- [What is required] Count every line below that contains "which", then state the total with no other output.
───
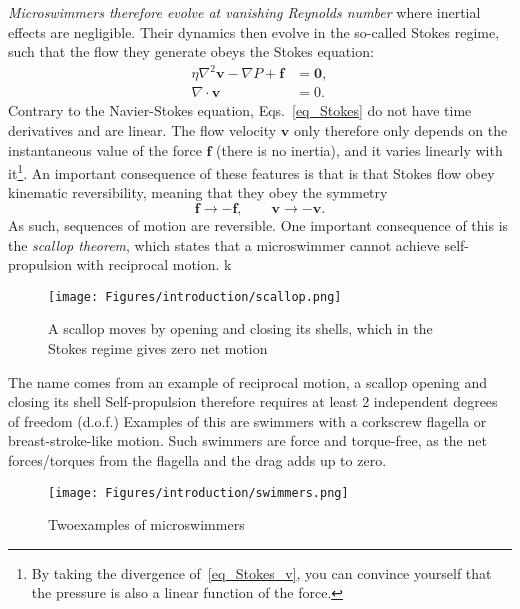 %
%
\textit{Microswimmers therefore evolve at vanishing Reynolds number} where inertial effects are negligible. 
Their dynamics then evolve in the so-called Stokes regime, 
such that the flow they generate obeys the Stokes equation:
%
\begin{subequations}
\label{eq_Stokes}
\begin{align}
    \label{eq_Stokes_v}
    \eta \nabla^2\bm v -\nabla P + \bm f & = \bm 0, \\
    \label{eq_Stokes_inc}
    \nabla \cdot \bm v & = 0.
\end{align}
\end{subequations}
%
Contrary to the Navier-Stokes equation, Eqs.~\eqref{eq_Stokes} do not have time derivatives and are linear.
The flow velocity $\bm v$ only therefore only depends on the instantaneous value of the force $\bm f$ (there is no inertia), and it varies linearly with it\footnote{By taking the divergence of~\eqref{eq_Stokes_v}, you can convince yourself that the pressure is also a linear function of the force.}. 
An important consequence of these features is that is that Stokes flow obey kinematic reversibility, meaning that they obey the symmetry
%
\begin{equation*}
    \bm f \rightarrow -\bm f, \qquad \bm v \rightarrow -\bm v.
\end{equation*}
%
As such, sequences of motion are reversible.
One important consequence of this is the \emph{scallop theorem}, which states that a microswimmer cannot achieve self-propulsion with reciprocal motion.
k 
\begin{figure}[!htb]
    \centering
    \texttt{[image: Figures/introduction/scallop.png]}
    \caption{A scallop moves by opening and closing its shells, which in the Stokes regime gives zero net motion}
    \label{fig: scallop}
\end{figure}

The name comes from an example of reciprocal motion, a scallop opening and closing its shell
Self-propulsion therefore requires at least 2 independent degrees of freedom (d.o.f.)
Examples of this are swimmers with a corkscrew flagella or breast-stroke-like motion.
Such swimmers are force and torque-free, as the net forces/torques from the flagella and the drag adds up to zero.



\begin{figure}[!htb]
    \centering
    \texttt{[image: Figures/introduction/swimmers.png]}
    \caption{Twoexamples of microswimmers}
    \label{fig: swimmers}
\end{figure}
───
- [Answer section] 2